→ Prompt
Give the data again exactly as written, without any of its pictures.

_ _ _ _ _

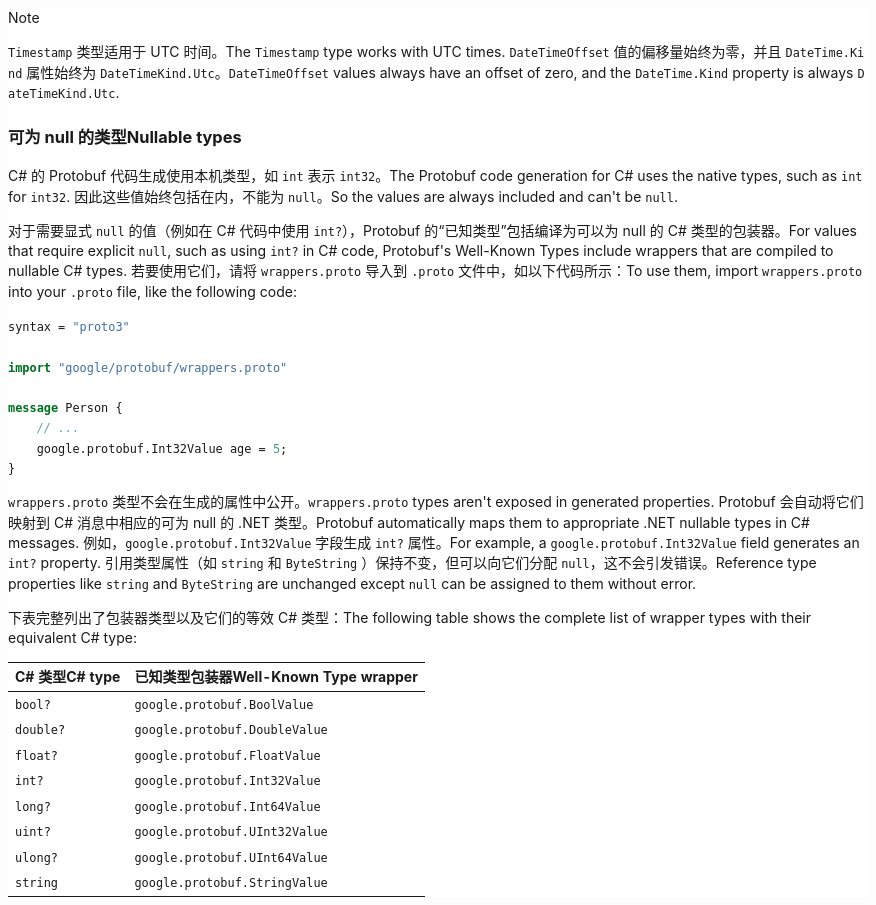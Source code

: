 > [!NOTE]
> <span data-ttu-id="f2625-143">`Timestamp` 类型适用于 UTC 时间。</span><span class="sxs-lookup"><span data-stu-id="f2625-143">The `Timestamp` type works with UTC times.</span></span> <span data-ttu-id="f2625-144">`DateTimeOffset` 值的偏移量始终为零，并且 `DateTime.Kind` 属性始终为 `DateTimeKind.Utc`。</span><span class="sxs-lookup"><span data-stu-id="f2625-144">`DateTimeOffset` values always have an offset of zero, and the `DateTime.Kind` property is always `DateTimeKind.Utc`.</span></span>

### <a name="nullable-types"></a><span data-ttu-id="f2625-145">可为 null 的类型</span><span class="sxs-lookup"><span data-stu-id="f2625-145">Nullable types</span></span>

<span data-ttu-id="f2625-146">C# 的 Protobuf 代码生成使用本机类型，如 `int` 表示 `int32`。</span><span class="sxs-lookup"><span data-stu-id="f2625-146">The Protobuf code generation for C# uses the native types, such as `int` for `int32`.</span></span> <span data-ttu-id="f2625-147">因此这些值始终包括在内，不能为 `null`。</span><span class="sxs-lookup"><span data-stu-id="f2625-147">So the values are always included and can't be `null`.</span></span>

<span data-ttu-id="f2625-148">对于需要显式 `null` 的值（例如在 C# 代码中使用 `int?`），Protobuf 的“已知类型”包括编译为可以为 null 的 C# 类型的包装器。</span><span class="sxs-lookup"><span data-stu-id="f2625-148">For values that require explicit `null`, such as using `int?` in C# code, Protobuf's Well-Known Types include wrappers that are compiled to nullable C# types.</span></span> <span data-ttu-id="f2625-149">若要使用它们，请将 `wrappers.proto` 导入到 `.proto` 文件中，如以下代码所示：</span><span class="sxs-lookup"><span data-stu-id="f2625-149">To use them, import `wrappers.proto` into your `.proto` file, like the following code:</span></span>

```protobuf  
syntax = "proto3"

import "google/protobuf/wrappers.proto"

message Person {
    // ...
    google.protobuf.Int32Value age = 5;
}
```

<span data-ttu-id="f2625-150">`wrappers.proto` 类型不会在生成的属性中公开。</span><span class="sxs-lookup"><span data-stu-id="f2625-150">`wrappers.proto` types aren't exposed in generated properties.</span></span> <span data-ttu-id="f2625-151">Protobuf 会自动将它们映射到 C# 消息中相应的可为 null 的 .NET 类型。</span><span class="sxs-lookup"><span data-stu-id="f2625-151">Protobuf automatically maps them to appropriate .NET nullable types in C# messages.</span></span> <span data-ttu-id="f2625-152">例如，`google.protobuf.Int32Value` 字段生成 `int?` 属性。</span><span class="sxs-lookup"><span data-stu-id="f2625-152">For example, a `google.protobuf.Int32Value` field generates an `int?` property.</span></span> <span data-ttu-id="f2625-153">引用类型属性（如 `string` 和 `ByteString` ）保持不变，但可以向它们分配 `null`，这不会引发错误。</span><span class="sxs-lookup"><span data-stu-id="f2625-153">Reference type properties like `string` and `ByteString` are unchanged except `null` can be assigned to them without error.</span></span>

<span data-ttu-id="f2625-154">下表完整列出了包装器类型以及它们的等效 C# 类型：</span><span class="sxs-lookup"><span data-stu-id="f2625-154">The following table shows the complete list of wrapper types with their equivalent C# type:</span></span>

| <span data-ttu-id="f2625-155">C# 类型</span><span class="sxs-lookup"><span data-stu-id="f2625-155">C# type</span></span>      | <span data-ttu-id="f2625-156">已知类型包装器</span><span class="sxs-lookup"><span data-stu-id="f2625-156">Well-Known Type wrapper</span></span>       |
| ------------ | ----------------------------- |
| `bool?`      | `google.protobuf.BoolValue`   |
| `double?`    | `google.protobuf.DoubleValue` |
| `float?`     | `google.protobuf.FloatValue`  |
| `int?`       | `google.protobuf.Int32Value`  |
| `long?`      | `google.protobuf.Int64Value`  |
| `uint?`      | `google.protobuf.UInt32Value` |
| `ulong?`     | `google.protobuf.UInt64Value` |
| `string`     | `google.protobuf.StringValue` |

_ _ _ _ _

→ Response
Source code

: > [!NOTE]
> <span data-ttu-id="f2625-143">`Timestamp` 类型适用于 UTC 时间。</span><span class="sxs-lookup"><span data-stu-id="f2625-143">The `Timestamp` type works with UTC times.</span></span> <span data-ttu-id="f2625-144">`DateTimeOffset` 值的偏移量始终为零，并且 `DateTime.Kind` 属性始终为 `DateTimeKind.Utc`。</span><span class="sxs-lookup"><span data-stu-id="f2625-144">`DateTimeOffset` values always have an offset of zero, and the `DateTime.Kind` property is always `DateTimeKind.Utc`.</span></span>

### <a name="nullable-types"></a><span data-ttu-id="f2625-145">可为 null 的类型</span><span class="sxs-lookup"><span data-stu-id="f2625-145">Nullable types</span></span>

<span data-ttu-id="f2625-146">C# 的 Protobuf 代码生成使用本机类型，如 `int` 表示 `int32`。</span><span class="sxs-lookup"><span data-stu-id="f2625-146">The Protobuf code generation for C# uses the native types, such as `int` for `int32`.</span></span> <span data-ttu-id="f2625-147">因此这些值始终包括在内，不能为 `null`。</span><span class="sxs-lookup"><span data-stu-id="f2625-147">So the values are always included and can't be `null`.</span></span>

<span data-ttu-id="f2625-148">对于需要显式 `null` 的值（例如在 C# 代码中使用 `int?`），Protobuf 的“已知类型”包括编译为可以为 null 的 C# 类型的包装器。</span><span class="sxs-lookup"><span data-stu-id="f2625-148">For values that require explicit `null`, such as using `int?` in C# code, Protobuf's Well-Known Types include wrappers that are compiled to nullable C# types.</span></span> <span data-ttu-id="f2625-149">若要使用它们，请将 `wrappers.proto` 导入到 `.proto` 文件中，如以下代码所示：</span><span class="sxs-lookup"><span data-stu-id="f2625-149">To use them, import `wrappers.proto` into your `.proto` file, like the following code:</span></span>

```protobuf  
syntax = "proto3"

import "google/protobuf/wrappers.proto"

message Person {
    // ...
    google.protobuf.Int32Value age = 5;
}
```

<span data-ttu-id="f2625-150">`wrappers.proto` 类型不会在生成的属性中公开。</span><span class="sxs-lookup"><span data-stu-id="f2625-150">`wrappers.proto` types aren't exposed in generated properties.</span></span> <span data-ttu-id="f2625-151">Protobuf 会自动将它们映射到 C# 消息中相应的可为 null 的 .NET 类型。</span><span class="sxs-lookup"><span data-stu-id="f2625-151">Protobuf automatically maps them to appropriate .NET nullable types in C# messages.</span></span> <span data-ttu-id="f2625-152">例如，`google.protobuf.Int32Value` 字段生成 `int?` 属性。</span><span class="sxs-lookup"><span data-stu-id="f2625-152">For example, a `google.protobuf.Int32Value` field generates an `int?` property.</span></span> <span data-ttu-id="f2625-153">引用类型属性（如 `string` 和 `ByteString` ）保持不变，但可以向它们分配 `null`，这不会引发错误。</span><span class="sxs-lookup"><span data-stu-id="f2625-153">Reference type properties like `string` and `ByteString` are unchanged except `null` can be assigned to them without error.</span></span>

<span data-ttu-id="f2625-154">下表完整列出了包装器类型以及它们的等效 C# 类型：</span><span class="sxs-lookup"><span data-stu-id="f2625-154">The following table shows the complete list of wrapper types with their equivalent C# type:</span></span>

| <span data-ttu-id="f2625-155">C# 类型</span><span class="sxs-lookup"><span data-stu-id="f2625-155">C# type</span></span>      | <span data-ttu-id="f2625-156">已知类型包装器</span><span class="sxs-lookup"><span data-stu-id="f2625-156">Well-Known Type wrapper</span></span>       |
| ------------ | ----------------------------- |
| `bool?`      | `google.protobuf.BoolValue`   |
| `double?`    | `google.protobuf.DoubleValue` |
| `float?`     | `google.protobuf.FloatValue`  |
| `int?`       | `google.protobuf.Int32Value`  |
| `long?`      | `google.protobuf.Int64Value`  |
| `uint?`      | `google.protobuf.UInt32Value` |
| `ulong?`     | `google.protobuf.UInt64Value` |
| `string`     | `google.protobuf.StringValue` |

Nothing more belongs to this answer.